ZUFAJ MU
Zastanawiam się, czy aniołowie są zadziwieni tymi wszystkimi zmartwieniami i niecierpliwością tych, którzy twierdzą, że ufają Panu. Dla tych niebiańskich stworzeń to musi wydawać się jako zniewaga dla Boga, że martwimy się, jakbyśmy nie mieli Ojca w niebie.
Jakie kłopotliwe pytania muszą aniołowie sobie zadawać:
„Czy oni nie znają Tego, kto ich kocha? Czy On im nie powiedział, że zna ich potrzeby? Czy nie wiedzą, że Ojciec nas posyła, byśmy ich chronili w czasie niebezpieczeństwa? Czy nie wiedzą, że Ten, który karmi ptaki, ryby i cały świat zwierząt, nakarmi również ich i przyodzieje? Jak oni mogą żyć w strachu i zamartwiać się, jeżeli wiedzą, że Bóg ma wszelką moc, wszelkie bogactwa i może zaspokoić potrzeby każdego stworzenia? Jak mogą Go oskarżać o zaniedbanie, jakby nie był wierny Swojemu Słowu?”
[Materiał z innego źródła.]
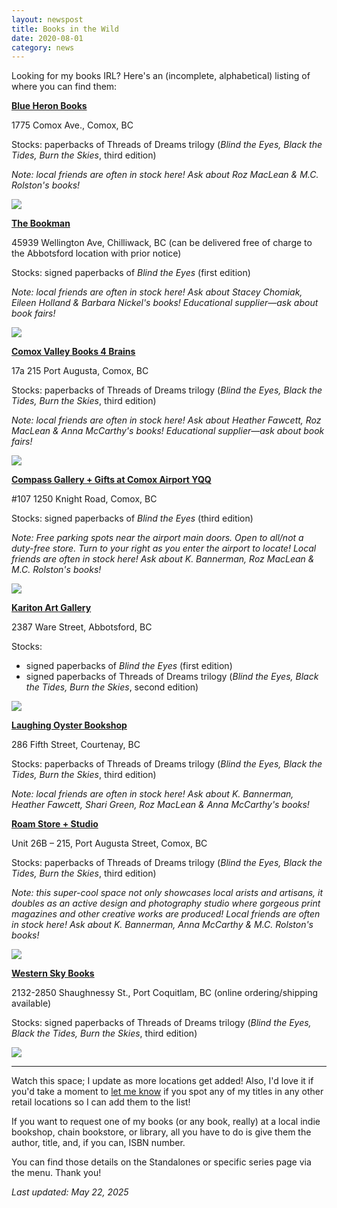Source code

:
 ```yaml
---
layout: newspost
title: Books in the Wild
date: 2020-08-01
category: news
---
```


Looking for my books IRL? Here's an (incomplete, alphabetical) listing of where you can find them:


**[Blue Heron Books](https://blueheronbookscomox.ca/)**

1775 Comox Ave., Comox, BC

Stocks: paperbacks of Threads of Dreams trilogy (*Blind the Eyes, Black the Tides, Burn the Skies*, third edition)

*Note: local friends are often in stock here! Ask about Roz MacLean & M.C. Rolston's books!*

[![](/blueheron.jpg)](https://blueheronbookscomox.ca/)


**[The Bookman](https://www.bookman.ca/)**

45939 Wellington Ave, Chilliwack, BC (can be delivered free of charge to the Abbotsford location with prior notice)

Stocks: signed paperbacks of *Blind the Eyes* (first edition)

*Note: local friends are often in stock here! Ask about Stacey Chomiak, Eileen Holland & Barbara Nickel's books! Educational supplier—ask about book fairs!*

[![](/bookman.JPG)](https://www.bookman.ca/)


**[Comox Valley Books 4 Brains](https://www.books4brains.ca/)**

17a 215 Port Augusta, Comox, BC

Stocks: paperbacks of Threads of Dreams trilogy (*Blind the Eyes, Black the Tides, Burn the Skies*, third edition)

*Note: local friends are often in stock here! Ask about Heather Fawcett, Roz MacLean & Anna McCarthy's books! Educational supplier—ask about book fairs!*

[![](/b4b.jpg)](https://www.books4brains.ca/)


**[Compass Gallery + Gifts at Comox Airport YQQ](https://kikiscommunications.com/compass-gallery-%2B-gifts)**

#107 1250 Knight Road, Comox, BC

Stocks: signed paperbacks of *Blind the Eyes* (third edition)

*Note: Free parking spots near the airport main doors. Open to all/not a duty-free store. Turn to your right as you enter the airport to locate! Local friends are often in stock here! Ask about K. Bannerman, Roz MacLean & M.C. Rolston's books!*

[![](/compass.jpg)](https://kikiscommunications.com/compass-gallery-%2B-gifts)


**[Kariton Art Gallery](https://abbotsfordartscouncil.com/boutique/)**

2387 Ware Street, Abbotsford, BC

Stocks:
- signed paperbacks of *Blind the Eyes* (first edition)
- signed paperbacks of Threads of Dreams trilogy (*Blind the Eyes, Black the Tides, Burn the Skies*, second edition)

<a href="https://abbotsfordartscouncil.com/boutique/" target="_blank"><img src="/Kariton.png"></a>


**[Laughing Oyster Bookshop](https://www.laughingoysterbooks.com/)**

286 Fifth Street, Courtenay, BC

Stocks: paperbacks of Threads of Dreams trilogy (*Blind the Eyes, Black the Tides, Burn the Skies*, third edition)

*Note: local friends are often in stock here! Ask about K. Bannerman, Heather Fawcett, Shari Green, Roz MacLean & Anna McCarthy's books!*


**[Roam Store + Studio](https://roammedia.ca/storestudio/)**

Unit 26B – 215, Port Augusta Street, Comox, BC

Stocks: paperbacks of Threads of Dreams trilogy (*Blind the Eyes, Black the Tides, Burn the Skies*, third edition)

*Note: this super-cool space not only showcases local arists and artisans, it doubles as an active design and photography studio where gorgeous print magazines and other creative works are produced! Local friends are often in stock here! Ask about K. Bannerman, Anna McCarthy & M.C. Rolston's books!*

[![](/roam.jpg)](https://roammedia.ca/storestudio/)


**[Western Sky Books](https://store.westernskybooks.com/)**

2132-2850 Shaughnessy St., Port Coquitlam, BC (online ordering/shipping available)

Stocks: signed paperbacks of Threads of Dreams trilogy (*Blind the Eyes, Black the Tides, Burn the Skies*, third edition)

<a href="https://store.westernskybooks.com/" target="_blank"><img src="/WSB2024.JPG"></a>

---

Watch this space; I update as more locations get added! Also, I'd love it if you'd take a moment to [let me know](mailto:info@kawiggins.com) if you spot any of my titles in any other retail locations so I can add them to the list!

If you want to request one of my books (or any book, really) at a local indie bookshop, chain bookstore, or library, all you have to do is give them the author, title, and, if you can, ISBN number.

You can find those details on the Standalones or specific series page via the menu. Thank you!

*Last updated: May 22, 2025*
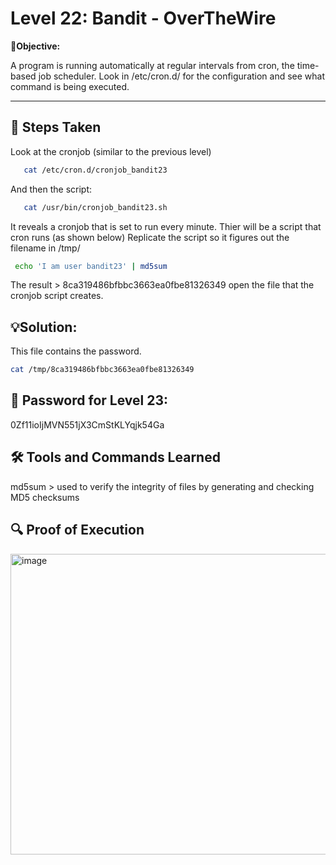 # Level 22: Bandit - OverTheWire

**🎯Objective:**  

A program is running automatically at regular intervals from cron, the time-based job scheduler. Look in /etc/cron.d/ for the configuration and see what command is being executed.

---

## 📝 Steps Taken
Look at the cronjob (similar to the previous level)
```bash
   cat /etc/cron.d/cronjob_bandit23
```
And then the script:
```bash
   cat /usr/bin/cronjob_bandit23.sh
```
It reveals a cronjob that is set to run every minute. Thier will be a script that cron runs (as shown below)
Replicate the script so it figures out the filename in /tmp/
  ```bash
   echo 'I am user bandit23' | md5sum
```
The result > 8ca319486bfbbc3663ea0fbe81326349
open the file that the cronjob script creates.

## 💡Solution:

This file contains the password.
   ```bash
   cat /tmp/8ca319486bfbbc3663ea0fbe81326349
```

## 🔑 Password for Level 23:
0Zf11ioIjMVN551jX3CmStKLYqjk54Ga

## 🛠️ Tools and Commands Learned
md5sum > used to verify the integrity of files by generating and checking MD5 checksums

## 🔍 Proof of Execution
<img width="792" height="481" alt="image" src="https://github.com/user-attachments/assets/5f5e5922-12e2-4497-8cc9-a8190c08ae3b" />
Ptaszki śpiewają, podczas gdy my narzekamy i mówimy w strachu i zniecierpliwieniu. Lilie polne stoją prosto w swojej krasie, a my więdniemy i uginamy się przy najmniejszym powiewie przeciwności.
Następujący wiersz wyraża to zwięźle:
Ptaki napominają cię swoim wesołym śpiewem;
Kwiaty uczą cię, że zamartwianie się jest złe.
„Rozchmurz się,” ćwierka wróbel. „Twój Ojciec mnie karmi;
Pomyśl, miłe dziecko jak bardzo się troszczy.”
„Nie bój się,” szepczą kwiaty, gdyż On tak ukształtował
Jaskier i stokrotkę. Jak ty możesz się bać?”
Dlatego nie martw zmartwień, póki zmartwienie nie zmartwi ciebie
Bo tylko podwójnie się zmartwisz i zmartwisz też innych.
Z całą pewnością masz niebiańskiego Ojca. Zaufaj Mu!